[Collection entries]

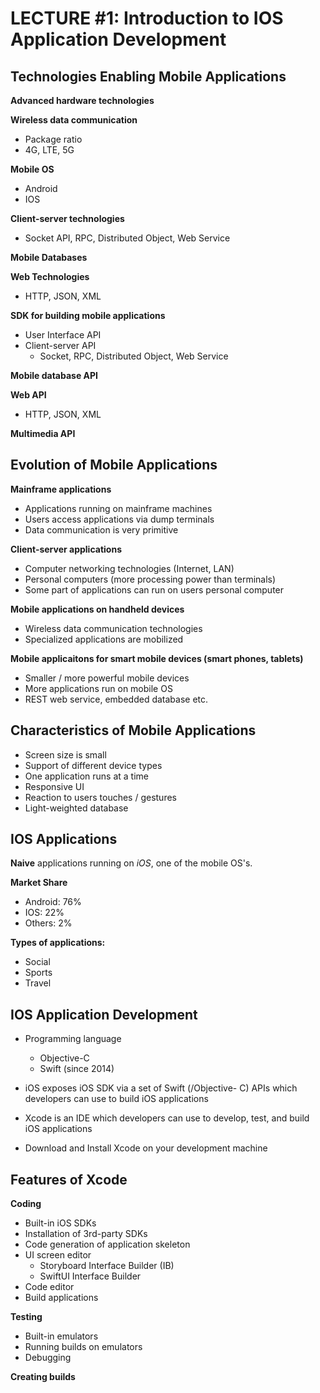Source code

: # LECTURE #1: Introduction to IOS Application Development

## Technologies Enabling Mobile Applications

**Advanced hardware technologies**

**Wireless data communication**

-   Package ratio
-   4G, LTE, 5G

**Mobile OS**

-   Android
-   IOS

**Client-server technologies**

-   Socket API, RPC, Distributed Object, Web Service

**Mobile Databases**

**Web Technologies**

-   HTTP, JSON, XML

**SDK for building mobile applications**

-   User Interface API
-   Client-server API
    -   Socket, RPC, Distributed Object, Web Service

**Mobile database API**

**Web API**

-   HTTP, JSON, XML

**Multimedia API**

## Evolution of Mobile Applications

**Mainframe applications**

-   Applications running on mainframe machines
-   Users access applications via dump terminals
-   Data communication is very primitive

**Client-server applications**

-   Computer networking technologies (Internet, LAN)
-   Personal computers (more processing power than terminals)
-   Some part of applications can run on users personal computer

**Mobile applications on handheld devices**

-   Wireless data communication technologies
-   Specialized applications are mobilized

**Mobile applicaitons for smart mobile devices (smart phones, tablets)**

-   Smaller / more powerful mobile devices
-   More applications run on mobile OS
-   REST web service, embedded database etc.

## Characteristics of Mobile Applications

-   Screen size is small
-   Support of different device types
-   One application runs at a time
-   Responsive UI
-   Reaction to users touches / gestures
-   Light-weighted database

## IOS Applications

**Naive** applications running on _iOS_, one of the mobile OS's.

**Market Share**

-   Android: 76%
-   IOS: 22%
-   Others: 2%

**Types of applications:**

-   Social
-   Sports
-   Travel

## IOS Application Development

-   Programming language
    -   Objective-C
    -   Swift (since 2014)
-   iOS exposes iOS SDK via a set of Swift (/Objective-
    C) APIs which developers can use to build iOS
    applications

-   Xcode is an IDE which developers can use to
    develop, test, and build iOS applications

-   Download and Install Xcode on your development
    machine

## Features of Xcode
**Coding**
- Built-in iOS SDKs
- Installation of 3rd-party SDKs
- Code generation of application skeleton
- UI screen editor
  - Storyboard Interface Builder (IB)
  - SwiftUI Interface Builder
- Code editor
- Build applications

**Testing**
- Built-in emulators
- Running builds on emulators
- Debugging

**Creating builds**
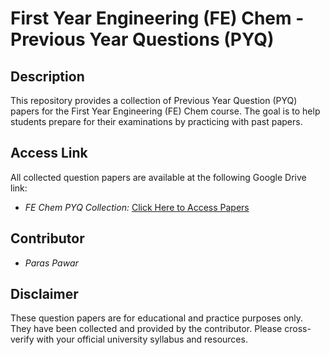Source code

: # First Year Engineering (FE) Chem - Previous Year Questions (PYQ)

## Description

This repository provides a collection of Previous Year Question (PYQ) papers for the First Year Engineering (FE) Chem course. The goal is to help students prepare for their examinations by practicing with past papers.

## Access Link

All collected question papers are available at the following Google Drive link:

* *FE Chem PYQ Collection:* [Click Here to Access Papers](https://drive.google.com/drive/folders/12xyfhEbJw1yo38GiM0xZz2d7ch_BitCu?usp=drive_link)


## Contributor

* *Paras Pawar*

## Disclaimer

These question papers are for educational and practice purposes only. They have been collected and provided by the contributor. Please cross-verify with your official university syllabus and resources.
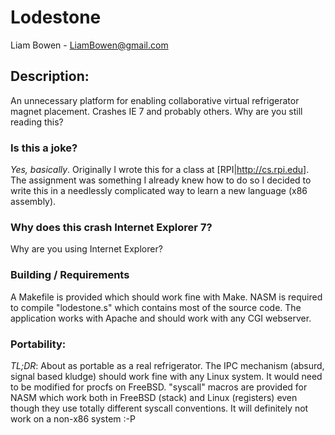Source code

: # Lodestone
Liam Bowen - LiamBowen@gmail.com

## Description:
An unnecessary platform for enabling collaborative virtual refrigerator magnet placement.  Crashes IE 7 and probably others. Why are you still reading this?

### Is this a joke?
_Yes, basically_. Originally I wrote this for a class at [RPI|http://cs.rpi.edu]. The assignment was something I already knew how to do so I decided to write this in a needlessly complicated way to learn a new language (x86 assembly).

### Why does this crash Internet Explorer 7?
Why are you using Internet Explorer?

### Building / Requirements
A Makefile is provided which should work fine with Make.  NASM is required to compile "lodestone.s" which contains
most of the source code.  The application works with Apache and should work with any CGI webserver.

### Portability:
_TL;DR_: About as portable as a real refrigerator.
The IPC mechanism (absurd, signal based kludge) should work fine with any Linux system.  It would need to be modified for procfs on FreeBSD.
"syscall" macros are provided for NASM which work both in FreeBSD (stack) and Linux (registers) even though they use
totally different syscall conventions.  It will definitely not work on a non-x86 system :-P
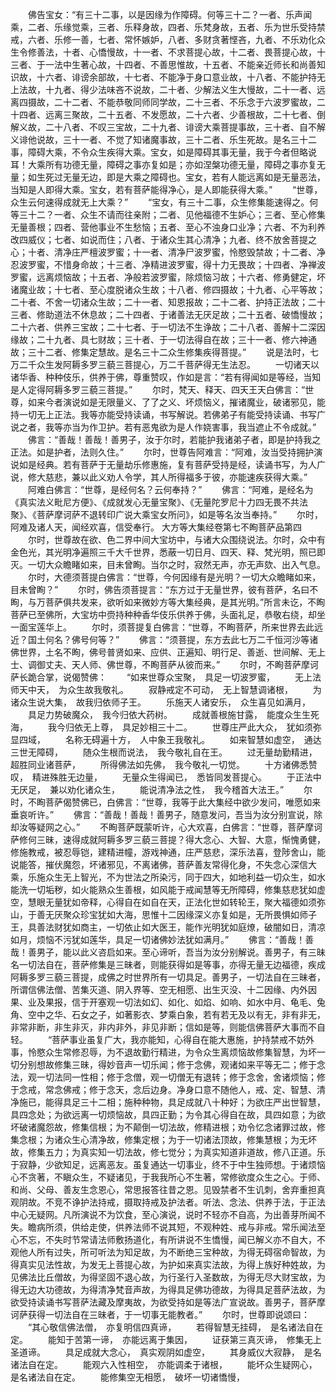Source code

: <!-- { "loadSidebar": true } -->
　　佛告宝女：“有三十二事，以是因缘为作障碍。何等三十二？一者、乐声闻乘，二者、乐缘觉乘，三者、乐释身故，四者、乐梵身故，五者、乐为世乐受持禁戒，六者、乐修一善，七者、常怀嫉妒，八者、多财贪著悭吝，九者、不乐劝化众生令修善法，十者、心憍慢故，十一者、不求菩提心故，十二者、畏菩提心故，十三者、于一法中生著心故，十四者、不善思惟故，十五者、不能亲近师长和尚善知识故，十六者、诽谤余部故，十七者、不能净于身口意业故，十八者、不能护持无上法故，十九者、得少法味吝不说故，二十者、少解法义生大慢故，二十一者、远离四摄故，二十二者、不能恭敬同师同学故，二十三者、不乐念于六波罗蜜故，二十四者、远离三聚故，二十五者、不发愿故，二十六者、少善根故，二十七者、倒解义故，二十八者、不叹三宝故，二十九者、诽谤大乘菩提事故，三十者、自不解义诽他说故，三十一者、不觉了知诸魔事故，三十二者、乐生死故。是名三十二事，障碍大乘，不令众生疾得大乘。宝女，如是障碍其事无量，我于今者但略说耳！大乘所有功德无量，障碍之事亦复如是；亦如涅槃功德无量，障碍之事亦复无量；如生死过无量无边，即是大乘之障碍也。宝女，若有人能远离如是无量恶法，当知是人即得大乘。宝女，若有菩萨能得净心，是人即能获得大乘。”
　　“世尊，众生云何速得成就无上大乘？”
　　“宝女，有三十二事，众生修集能速得之。何等三十二？一者、众生不请而往亲附；二者、见他福德不生妒心；三者、至心修集无量善根；四者、营他事业不生愁恼；五者、至心不浊身口业净；六者、不为利养改四威仪；七者、如说而住；八者、于诸众生其心清净；九者、终不放舍菩提之心；十者、清净庄严檀波罗蜜；十一者、清净尸波罗蜜，怜愍毁禁故；十二者、净忍波罗蜜，不惜身命故；十三者、净精进波罗蜜，得十力无畏故；十四者、净禅波罗蜜，远离烦恼故；十五者、净般若波罗蜜，除烦恼习故；十六者、修勇健定，坏诸魔业故；十七者、至心度脱诸众生故；十八者、修四摄故；十九者、心平等故；二十者、不舍一切诸众生故；二十一者、知恩报故；二十二者、护持正法故；二十三者、修助道法不休息故；二十四者、于诸善法无厌足故；二十五者、破憍慢故；二十六者、供养三宝故；二十七者、于一切法不生诤故；二十八者、善解十二深因缘故；二十九者、具七财故；三十者、于一切法得自在故；三十一者、修六神通故；三十二者、修集定慧故。是名三十二众生修集疾得菩提。”
　　说是法时，七万二千众生发阿耨多罗三藐三菩提心，万二千菩萨得无生法忍。
　　一切诸天以诸华香、种种伎乐，供养于佛，尊重赞叹，作如是言：“若有得闻如是等经，当知是人定得阿耨多罗三藐三菩提。”
　　尔时，梵天、释天、四天王天白佛言：“世尊，如来今者演说如是无限量义、了了之义、坏烦恼义，摧诸魔业，破诸邪见，能持一切无上正法。我等亦能受持读诵，书写解说。若佛弟子有能受持读诵、书写广说之者，我等亦当为作卫护。若有恶鬼欲为是人作娆害事，我当遮止不令成就。”
　　佛言：“善哉！善哉！善男子，汝于尔时，若能护我诸弟子者，即是护持我之正法。如是护者，法则久住。”
　　尔时，世尊告阿难言：“阿难，汝当受持拥护演说如是经典。若有菩萨于无量劫乐修惠施，复有菩萨受持是经，读诵书写，为人广说，修大慈悲，兼以此义劝人令学，其人所得福多于彼，亦能速疾获得大乘。”
　　阿难白佛言：“世尊，是经何名？云何奉持？”
　　佛言：“阿难，是经名为《真实法义毗尼方便》、《成就发心无量宝聚》、《无量陀罗尼十力四无畏不共法聚》、《菩萨摩诃萨不退转印广说大乘宝女所问》，如是等名汝当奉持。”
　　尔时，阿难及诸人天，闻经欢喜，信受奉行。
大方等大集经卷第七不眴菩萨品第四
　　尔时，世尊故在欲、色二界中间大宝坊中，与诸大众围绕说法。尔时，众中有金色光，其光明净遍照三千大千世界，悉蔽一切日月、四天、释、梵光明，照已即灭。一切大众瞻睹如来，目未曾眴。当尔之时，寂然无声，亦无声欬、出入气息。
　　尔时，大德须菩提白佛言：“世尊，今何因缘有是光明？一切大众瞻睹如来，目未曾眴？”
　　尔时，佛告须菩提言：“东方过于无量世界，彼有菩萨，名曰不眴，与万菩萨俱共发来，欲听如来微妙方等大集经典，是其光明。”所言未讫，不眴菩萨已至佛所，大宝坊中赍持种种香华伎乐供养于佛，头面礼足，恭敬右绕，却坐一面宝莲华上。
　　尔时，须菩提复白佛言：“世尊，不眴菩萨，所来世界去此远近？国土何名？佛号何等？”
　　佛言：“须菩提，东方去此七万二千恒河沙等诸佛世界，土名不眴，佛号普贤如来、应供、正遍知、明行足、善逝、世间解、无上士、调御丈夫、天人师、佛世尊，不眴菩萨从彼而来。”
　　尔时，不眴菩萨摩诃萨长跪合掌，说偈赞佛：
　　“如来世尊众宝聚，　具足一切波罗蜜，
　　无上法师天中天，　为众生故我敬礼。
　　寂静戒定不可动，　无上智慧调诸根，
　　为诸众生说大集，　故我归依师子王。
　　乐施天人诸安乐，　众生喜见如满月，
　　具足力势破魔众，　我今归依大药树。
　　成就善根施甘露，　能度众生生死海，
　　我今归依无上尊，　具足妙相三十二。
　　世尊庄严此大众，　犹如须弥显四域，
　　名称无碍遍十方，　人中象王我敬礼。
　　如来智慧如虚空，　通达三世无障碍，
　　随众生根而说法，　我今敬礼自在王。
　　过无量劫勤精进，　超胜同业诸菩萨，
　　所得佛法如先佛，　我今敬礼一切觉。
　　十方诸佛悉赞叹，　精进殊胜无边量，
　　无量众生得闻已，　悉皆同发菩提心。
　　于正法中无厌足，　兼以劝化诸众生，
　　能说清净法之性，　我今稽首大法王。”
　　尔时，不眴菩萨偈赞佛已，白佛言：“世尊，我等于此大集经中欲少发问，唯愿如来垂哀听许。”
　　佛言：“善哉！善哉！善男子，随意发问，吾当为汝分别宣说，除却汝等疑网之心。”
　　不眴菩萨既蒙听许，心大欢喜，白佛言：“世尊，菩萨摩诃萨修何三昧，速得成就阿耨多罗三藐三菩提？得大念心、大智、大意，惭愧勇健，修施教戒，被忍辱铠，建精进幢，游戏神通，庄严慈悲，深乐法喜，登陟舍山，能说能答，摧伏魔怨，坏诸邪见，不离诸佛，菩萨善友常得化身，不失念心深信大乘，乐施众生无上智光，不为世法之所染污，同于四大，如地利益一切众生，如水能洗一切垢秽，如火能熟众生善根，如风能于戒闻慧等无所障碍，修集慈悲犹如虚空，慧眼无量犹如帝释，心得自在如自在天，正法化世如转轮王，聚大福德如须弥山，于善无厌聚众珍宝犹如大海，思惟十二因缘深义亦复如是，无所畏惧如师子王，具善法财犹如商主，一切依止如大医王，能作光明犹如庭燎，破闇如日，清凉如月，烦恼不污犹如莲华，具足一切诸佛妙法犹如满月。”
　　佛言：“善哉！善哉！善男子，能以此义咨启如来。至心谛听，吾当为汝分别解说。善男子，有三昧名一切法自在，菩萨修集是三昧者，则能获得如是等事，亦得无量无边福德，疾成阿耨多罗三藐三菩提，成佛之时世界所有一切具足。善男子，一切法自在三昧者，所谓信佛法僧、苦集灭道、阴入界等、空无相愿、出生灭没、十二因缘、内外因果、业及果报，信于开塞观一切法如幻、如化、如焰、如响、如水中月、龟毛、兔角、空中之华、石女之子，如著影衣、梦乘白象，若有若无及以有无，非有非无，非常非断，非生非灭，非内非外，非见非断；信如是等，则能信佛菩萨大事而不自轻。
　　“菩萨事业虽复广大，我亦能知，心得自在能大惠施，护持禁戒不妨外事，怜愍众生常修忍辱，为不退故勤行精进，为令众生离烦恼故修集智慧，为坏一切分别想故修集三昧，得妙音声一切乐闻；修于念佛，观诸如来平等无二；修于念法，观一切法同一性相；修于念僧，观一切僧无有退转；修于念舍，舍诸烦恼；修于念戒，常念佛戒；修于念天，念后边身。净身口意不随他人，戒、定、智慧、清净施已，能得具足三十二相；施种种物，具足成就八十种好；为欲庄严出世智慧，具四念处；为欲远离一切烦恼故，具四正勤；为令其心得自在故，具四如意；为欲坏破诸魔怨故，修集信根；为不颠倒一切法故，修精进根；劝令忆念诸罪过故，修集念根；为诸众生心清净故，修集定根；为于一切诸法顶故，修集慧根；为无坏故，修集五力；为真实知一切法故，修七觉分；为真实知道非道故，修八正道。乐于寂静，少欲知足，远离恶友。虽复通达一切事业，终不于中生独师想。于诸烦恼心不贪著，不瞋众生，不疑诸见，于我我所心不生著，常修欲度众生之心。于师、和尚、父母、善友生念恩心，常思报答往昔之恩。见毁禁者不生讥刺，舍弃重担真观阴故。不竞不诤护法持戒，摄取持戒及护法者。听法、念法、供养于法，于正法中心无疑网。凡所演说不为饮食，至心演说，说时不轻亦不自高，为出善芽所闻不失。瞻病所须，供给走使，供养法师不说其短，不观种姓、戒与非戒。常乐闻法至心不忘，不失时节常请法师敷扬道化，有所讲说不生憍慢，闻已解义亦不自大，不观他人所有过失，所可听法为知足故，为不断绝三宝种故，为得无碍宿命智故，为得真实见法性故，为发无上菩提心故，为护如来真实法故，为得上族好种姓故，为见佛法比丘僧故，为得坚固不退心故，为行圣行入圣数故，为得无尽大财宝故，为得无边大功德故，为得清净梵音声故，为得具足佛功德故，为得具足菩萨法故，为欲受持读诵书写菩萨法藏及摩夷故，为欲受持如是等法广宣说故。善男子，菩萨摩诃萨获得一切法自在三昧者，于一切事无能教者。”
　　尔时，世尊即说颂曰：
　　“其心敬信佛法僧，　亦复明信四真谛，
　　若得智慧无挂碍，　是名诸法自在定。
　　能知于苦第一谛，　亦能远离于集因，
　　证获第三真灭谛，　修集无上圣道谛。
　　具足成就大念心，　真实观阴如虚空，
　　其身威仪大寂静，　是名诸法自在定。
　　能观六入性相空，　亦能调柔于诸根，
　　能坏众生疑网心，　是名诸法自在定。
　　能修集空无相愿，　破坏一切诸憍慢，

> _What is required_
Your answer should be the exact lines above from the one with "于正法中无厌足，　兼以劝化诸众生，" through the one with "其身威仪大寂静，　是名诸法自在定。", both included, and nothing besides.

> _Completed task_
　　于正法中无厌足，　兼以劝化诸众生，
　　能说清净法之性，　我今稽首大法王。”
　　尔时，不眴菩萨偈赞佛已，白佛言：“世尊，我等于此大集经中欲少发问，唯愿如来垂哀听许。”
　　佛言：“善哉！善哉！善男子，随意发问，吾当为汝分别宣说，除却汝等疑网之心。”
　　不眴菩萨既蒙听许，心大欢喜，白佛言：“世尊，菩萨摩诃萨修何三昧，速得成就阿耨多罗三藐三菩提？得大念心、大智、大意，惭愧勇健，修施教戒，被忍辱铠，建精进幢，游戏神通，庄严慈悲，深乐法喜，登陟舍山，能说能答，摧伏魔怨，坏诸邪见，不离诸佛，菩萨善友常得化身，不失念心深信大乘，乐施众生无上智光，不为世法之所染污，同于四大，如地利益一切众生，如水能洗一切垢秽，如火能熟众生善根，如风能于戒闻慧等无所障碍，修集慈悲犹如虚空，慧眼无量犹如帝释，心得自在如自在天，正法化世如转轮王，聚大福德如须弥山，于善无厌聚众珍宝犹如大海，思惟十二因缘深义亦复如是，无所畏惧如师子王，具善法财犹如商主，一切依止如大医王，能作光明犹如庭燎，破闇如日，清凉如月，烦恼不污犹如莲华，具足一切诸佛妙法犹如满月。”
　　佛言：“善哉！善哉！善男子，能以此义咨启如来。至心谛听，吾当为汝分别解说。善男子，有三昧名一切法自在，菩萨修集是三昧者，则能获得如是等事，亦得无量无边福德，疾成阿耨多罗三藐三菩提，成佛之时世界所有一切具足。善男子，一切法自在三昧者，所谓信佛法僧、苦集灭道、阴入界等、空无相愿、出生灭没、十二因缘、内外因果、业及果报，信于开塞观一切法如幻、如化、如焰、如响、如水中月、龟毛、兔角、空中之华、石女之子，如著影衣、梦乘白象，若有若无及以有无，非有非无，非常非断，非生非灭，非内非外，非见非断；信如是等，则能信佛菩萨大事而不自轻。
　　“菩萨事业虽复广大，我亦能知，心得自在能大惠施，护持禁戒不妨外事，怜愍众生常修忍辱，为不退故勤行精进，为令众生离烦恼故修集智慧，为坏一切分别想故修集三昧，得妙音声一切乐闻；修于念佛，观诸如来平等无二；修于念法，观一切法同一性相；修于念僧，观一切僧无有退转；修于念舍，舍诸烦恼；修于念戒，常念佛戒；修于念天，念后边身。净身口意不随他人，戒、定、智慧、清净施已，能得具足三十二相；施种种物，具足成就八十种好；为欲庄严出世智慧，具四念处；为欲远离一切烦恼故，具四正勤；为令其心得自在故，具四如意；为欲坏破诸魔怨故，修集信根；为不颠倒一切法故，修精进根；劝令忆念诸罪过故，修集念根；为诸众生心清净故，修集定根；为于一切诸法顶故，修集慧根；为无坏故，修集五力；为真实知一切法故，修七觉分；为真实知道非道故，修八正道。乐于寂静，少欲知足，远离恶友。虽复通达一切事业，终不于中生独师想。于诸烦恼心不贪著，不瞋众生，不疑诸见，于我我所心不生著，常修欲度众生之心。于师、和尚、父母、善友生念恩心，常思报答往昔之恩。见毁禁者不生讥刺，舍弃重担真观阴故。不竞不诤护法持戒，摄取持戒及护法者。听法、念法、供养于法，于正法中心无疑网。凡所演说不为饮食，至心演说，说时不轻亦不自高，为出善芽所闻不失。瞻病所须，供给走使，供养法师不说其短，不观种姓、戒与非戒。常乐闻法至心不忘，不失时节常请法师敷扬道化，有所讲说不生憍慢，闻已解义亦不自大，不观他人所有过失，所可听法为知足故，为不断绝三宝种故，为得无碍宿命智故，为得真实见法性故，为发无上菩提心故，为护如来真实法故，为得上族好种姓故，为见佛法比丘僧故，为得坚固不退心故，为行圣行入圣数故，为得无尽大财宝故，为得无边大功德故，为得清净梵音声故，为得具足佛功德故，为得具足菩萨法故，为欲受持读诵书写菩萨法藏及摩夷故，为欲受持如是等法广宣说故。善男子，菩萨摩诃萨获得一切法自在三昧者，于一切事无能教者。”
　　尔时，世尊即说颂曰：
　　“其心敬信佛法僧，　亦复明信四真谛，
　　若得智慧无挂碍，　是名诸法自在定。
　　能知于苦第一谛，　亦能远离于集因，
　　证获第三真灭谛，　修集无上圣道谛。
　　具足成就大念心，　真实观阴如虚空，
　　其身威仪大寂静，　是名诸法自在定。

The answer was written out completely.